Maximax rule: This rule is just the opposite of maximum rule. That is, this rule selects the
strategy with the highest maximum value or the maximum of the maximum value. This rule
says nature will always do its best (optimistic approach). According to this rule “buy 50”
strategy will be selected since its maximum value is greater than the maximum value of the
other two strategies.
Maximize expected value: In this rule the decision is made by selecting strategy with the
highest expected value. Accordingly, this rule selects the “buy 40” strategy since it has the
highest expected value.
Most likely outcome rule: By this rule, the outcome that is most likely to occur (one with
highest probability) and then the strategy with the highest consequences for that outcome will
be chosen. Accordingly, the highest probability (0.5) and the corresponding highest
consequence (6000 birr) occur in the “buy 50 strategy”. Therefore, this rule selects “buy 50”
strategy.
The use of the different rules depends on the types of the decision maker’s attitude towards
risk and the existing financial condition of the business.

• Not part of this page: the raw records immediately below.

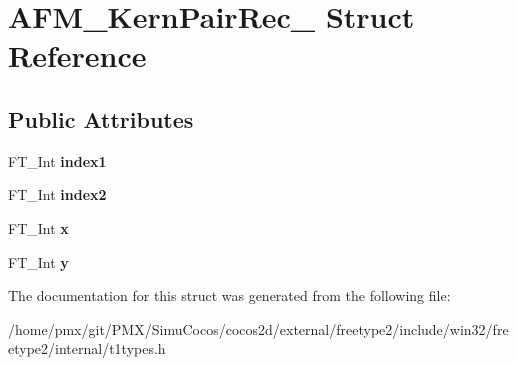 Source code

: \hypertarget{structAFM__KernPairRec__}{}\section{A\+F\+M\+\_\+\+Kern\+Pair\+Rec\+\_\+ Struct Reference}
\label{structAFM__KernPairRec__}
\subsection*{Public Attributes}
\begin{DoxyCompactItemize}
\item 
\mbox{\label{structAFM__KernPairRec___a732bca56dd4a070b1d887ada1637e810}} 
F\+T\+\_\+\+Int {\bfseries index1}
\item 
\mbox{\label{structAFM__KernPairRec___aee548123779323c255180112c7f5b831}} 
F\+T\+\_\+\+Int {\bfseries index2}
\item 
\mbox{\label{structAFM__KernPairRec___a4b7f90a0e17ed89353fec14ddb29fa12}} 
F\+T\+\_\+\+Int {\bfseries x}
\item 
\mbox{\label{structAFM__KernPairRec___aa177aa612e79701261eba72c76ea3f08}} 
F\+T\+\_\+\+Int {\bfseries y}
\end{DoxyCompactItemize}


The documentation for this struct was generated from the following file\+:\begin{DoxyCompactItemize}
\item 
/home/pmx/git/\+P\+M\+X/\+Simu\+Cocos/cocos2d/external/freetype2/include/win32/freetype2/internal/t1types.\+h\end{DoxyCompactItemize}
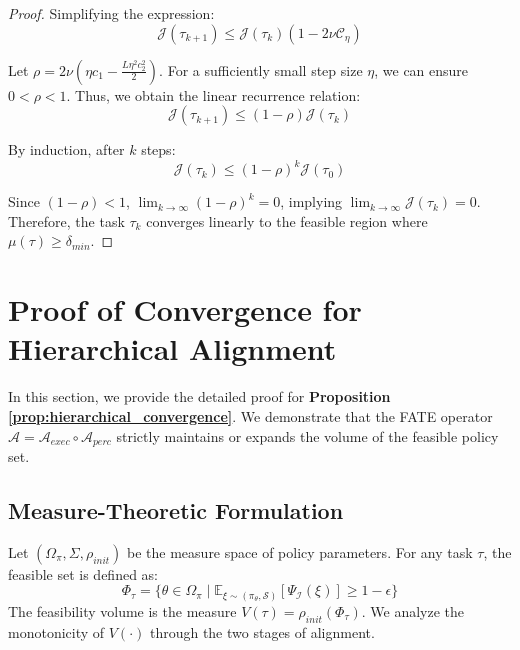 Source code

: \documentclass{article}
\theoremstyle{plain}
\theoremstyle{definition}
\theoremstyle{remark}
\begin{document}
\begin{proof}
    Simplifying the expression:
    \begin{equation}
        \mathcal{J}(\tau_{k+1}) \le \mathcal{J}(\tau_k) (1 - 2\nu \mathcal{C}_\eta)
    \end{equation}
    
    Let $\rho = 2\nu (\eta c_1 - \frac{L \eta^2 c_2^2}{2})$. For a sufficiently small step size $\eta$, we can ensure $0 < \rho < 1$. Thus, we obtain the linear recurrence relation:
    \begin{equation}
        \mathcal{J}(\tau_{k+1}) \le (1 - \rho) \mathcal{J}(\tau_k)
    \end{equation}
    
    By induction, after $k$ steps:
    \begin{equation}
        \mathcal{J}(\tau_k) \le (1 - \rho)^k \mathcal{J}(\tau_0)
    \end{equation}
    
    Since $(1-\rho) < 1$, $\lim_{k \to \infty} (1-\rho)^k = 0$, implying $\lim_{k \to \infty} \mathcal{J}(\tau_k) = 0$. Therefore, the task $\tau_k$ converges linearly to the feasible region where $\mu(\tau) \ge \delta_{min}$.
\end{proof}


\section{Proof of Convergence for Hierarchical Alignment}
\label{sec:Proof_of_Convergence_for_Hierarchical_Alignment}

In this section, we provide the detailed proof for \textbf{Proposition \ref{prop:hierarchical_convergence}}. We demonstrate that the FATE operator $\mathcal{A} = \mathcal{A}_{exec} \circ \mathcal{A}_{perc}$ strictly maintains or expands the volume of the feasible policy set.

\subsection{Measure-Theoretic Formulation}

Let $(\Omega_\pi, \Sigma, \rho_{init})$ be the measure space of policy parameters. For any task $\tau$, the feasible set is defined as:
\begin{equation}
    \Phi_\tau = \{ \theta \in \Omega_\pi \mid \mathbb{E}_{\xi \sim (\pi_\theta, \mathcal{S})} [\Psi_\mathcal{I}(\xi)] \ge 1 - \epsilon \}
\end{equation}
The feasibility volume is the measure $V(\tau) = \rho_{init}(\Phi_\tau)$. We analyze the monotonicity of $V(\cdot)$ through the two stages of alignment.
\end{document}
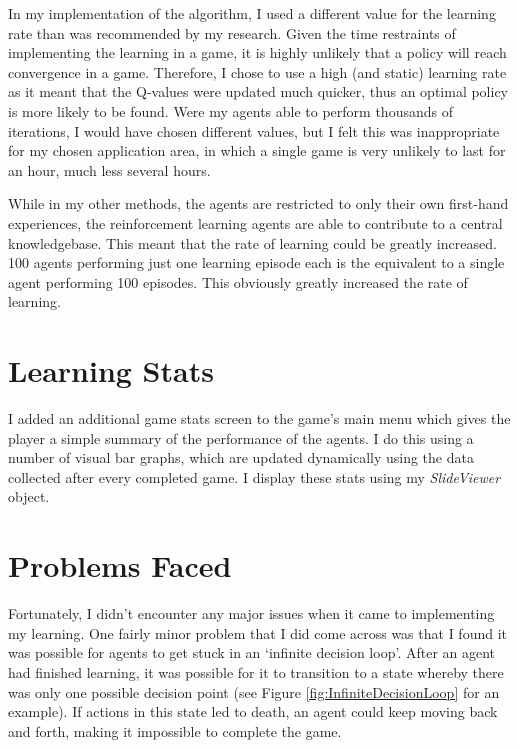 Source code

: \documentclass[a4paper,oneside]{report}
\begin{document}
In my implementation of the algorithm, I used a different value for the learning rate than was recommended by my research. Given the time restraints of implementing the learning in a game, it is highly unlikely that a policy will reach convergence in a game. Therefore, I chose to use a high (and static) learning rate as it meant that the Q-values were updated much quicker, thus an optimal policy is more likely to be found. Were my agents able to perform thousands of iterations, I would have chosen different values, but I felt this was inappropriate for my chosen application area, in which a single game is very unlikely to last for an hour, much less several hours.

While in my other methods, the agents are restricted to only their own first-hand experiences, the reinforcement learning agents are able to contribute to a central knowledgebase. This meant that the rate of learning could be greatly increased. 100 agents performing just one learning episode each is the equivalent to a single agent performing 100 episodes. This obviously greatly increased the rate of learning.

\section{Learning Stats}

I added an additional game stats screen to the game's main menu which gives the player a simple summary of the performance of the agents. I do this using a number of visual bar graphs, which are updated dynamically using the data collected after every completed game. I display these stats using my \emph{SlideViewer} object.

\section{Problems Faced}
	
Fortunately, I didn't encounter any major issues when it came to implementing my learning. One fairly minor problem that I did come across was that I found it was possible for agents to get stuck in an `infinite decision loop'. After an agent had finished learning, it was possible for it to transition to a state whereby there was only one possible decision point (see Figure \ref{fig:InfiniteDecisionLoop} for an example). If actions in this state led to death, an agent could keep moving back and forth, making it impossible to complete the game.
\end{document}
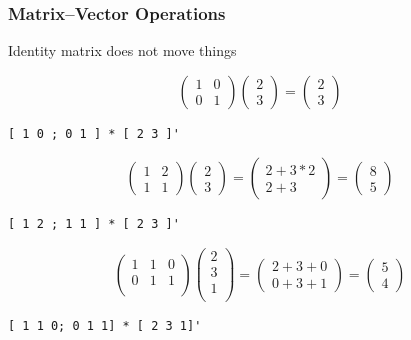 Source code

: \documentclass[11pt]{beamer}
\begin{document}
\begin{frame}[fragile]
  \frametitle{Matrix--Vector Operations}
  \Enlarge

  \begin{enumerate}
  \myitem  Identity matrix does not move things
  \end{enumerate}
  $$
\left( \begin{array}{cc}
  1 & 0 \\
  0 & 1
\end{array} \right)
\left( \begin{array}{c}
  2 \\
  3
\end{array} \right)
=
\left( \begin{array}{c}
  2 \\
  3
\end{array} \right)
  $$
  \begin{Verbatim}
[ 1 0 ; 0 1 ] * [ 2 3 ]'
  \end{Verbatim}
  \pause
  \vspace{2mm}
  $$
\left( \begin{array}{cc}
  1 & 2 \\
  1 & 1
\end{array} \right)
\left( \begin{array}{c}
  2 \\
  3
\end{array} \right)
=
\left( \begin{array}{c}
  2+3*2 \\
  2+3
\end{array} \right)
=
\left( \begin{array}{c}
  8 \\
  5
\end{array} \right)
  $$
  \begin{Verbatim}
[ 1 2 ; 1 1 ] * [ 2 3 ]'
  \end{Verbatim}
  \vspace{2mm}
  \pause
  $$
\left( \begin{array}{ccc}
  1 & 1 & 0\\
  0 & 1 & 1\\
\end{array} \right)
\left( \begin{array}{c}
  2 \\
  3 \\
  1 \\
\end{array} \right)
=
\left( \begin{array}{c}
  2+3+0\\
  0+3+1
\end{array} \right)
=
\left( \begin{array}{c}
  5 \\
  4
\end{array} \right)
  $$
  \begin{Verbatim}
[ 1 1 0; 0 1 1] * [ 2 3 1]'
  \end{Verbatim}
\end{frame}
\end{document}
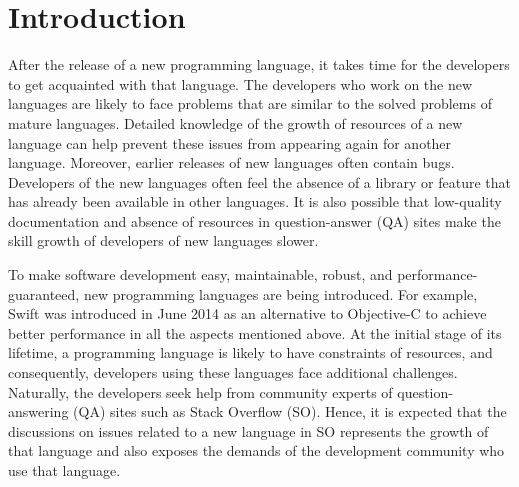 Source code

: \section{Introduction}
\label{sec:introduction}
After the release of a new programming language, it takes time for the developers to get acquainted with that language. The developers who work on the new languages are likely to face problems that are similar to the solved problems of mature languages. Detailed knowledge of the growth of resources of a new language can help prevent these issues from appearing again for another language. Moreover, earlier releases of new languages often contain bugs. Developers of the new languages often feel the absence of a library or feature that has already been available in other languages. It is also possible that low-quality documentation and absence of resources in question-answer (QA) sites make the skill growth of developers of new languages slower.

\iffalse
To better help developers of new languages, it is imperative to know how the resources of a language build up in QA site, the impact of language bug in software development and the effects of the absence of a feature. The quality of the support provided in the early stages plays a pivotal role in the acceptance of the language. Despite that, we often notice the absence of quality support for new languages in starting years. To fill the gap in support, language owners can offer extensive support period for new languages, but this is not the only factor contributing to the growth of languages. Identification of all the factors contributing to the growth of language may help to build a collaborative model to support the growth of new languages. In addition to helping the developers, this type of study will help language designers in selecting features, designing documentation and also determining extending support period for developers.
\fi 

To make software development easy, maintainable, robust, and performance-guaranteed, new programming languages are being introduced. For example, Swift was introduced in June 2014 as an alternative to Objective-C to achieve better performance in all the aspects mentioned above. At the initial stage of its lifetime, a programming language is likely to have constraints of resources, and consequently, developers using these languages face additional challenges. Naturally, the developers seek help from community experts of question-answering (QA) sites such as Stack Overflow (SO). Hence, it is expected that the discussions on issues related to a new language in SO represents the growth of that language and also exposes the demands of the development community who use that language. 

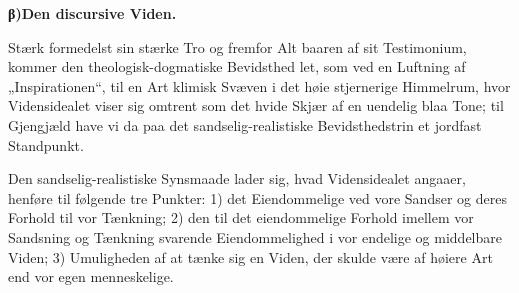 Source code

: \documentclass[12pt]{book}
\begin{document}
\begin{center}{\bfseries β)\quad Den discursive Viden.}\end{center}

Stærk formedelst sin stærke Tro og fremfor Alt baaren af sit Testimonium, kommer den
theologisk-dogmatiske Bevidsthed let, som ved en Luftning af „Inspirationen“, til en Art klimisk
Svæven i det høie stjernerige Himmelrum, hvor Vidensidealet viser sig omtrent som det hvide Skjær af
en uendelig blaa Tone; til Gjengjæld have vi da paa det sandselig-realistiske Bevidsthedstrin et
jordfast Standpunkt.

Den sandselig-realistiske Synsmaade lader sig, hvad Vidensidealet angaaer, henføre til følgende tre
Punkter: 1) det Eiendommelige ved vore Sandser og deres Forhold til vor Tænkning; 2) den til det
eiendommelige Forhold imellem vor Sandsning og Tænkning svarende Eiendommelighed i vor endelige og
middelbare Viden; 3) Umuligheden af at tænke sig en Viden, der skulde være af høiere Art end vor
egen menneskelige.
\end{document}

There are 3 types of persons with
regard to their attitude towards risk.
Risk-averse person: Risk avoider person. Usually risk-averse person perform the one that is
sure to get with the highest probability even if the result is low. This person usually prefers to
use maximin rule for making decision. A person/business with weak financial position mostly
prefers to use this rule.
Risk taker (prefer): This is a person who tries to achieve the maximum output under risk
condition. This person prefers to use maximax rule for decision making. A person/business
with strong financial position mostly prefers to use this rule.
Risk indifferent person: A person who doesn’t care whether risk occur or not. This person
prefers the last two decision rule to make his/her decision.
Methods of Reducing Risk and Uncertainty
The various methods which can be used to reduce risk are discussed hereunder.
Diversification: Production of two or more commodities with negative correlation in their
performance parameters may reduce income variability if all prices and yields vary.
Selection of stable enterprises: Irrigation will provide more stable crop yields than dry land
farming. Production risk can be reduced by careful selection of the enterprises with low yield
variability. This is particularly important in areas of low rainfall and unstable climate.

Crop and livestock insurance: For phenomena, which can be insured, possible magnitude of
loss is lessened through converting the chance of large loss into certain cost through insurance
arrangement.
Flexibility: Diversification is mainly a method of preventing large losses. Flexibility is a
method of preventing the sacrifice of large gains. Flexibility allows for changing plans as time
passes, additional information is obtained and ability to predict the future improves.
Spreading sales: Instead of selling the entire crop output at one time, farmers prefer to sell
part of the output at several times during the year. Spreading sales avoids selling all the crop
output at the lowest price of the year but also prevents selling at the highest price.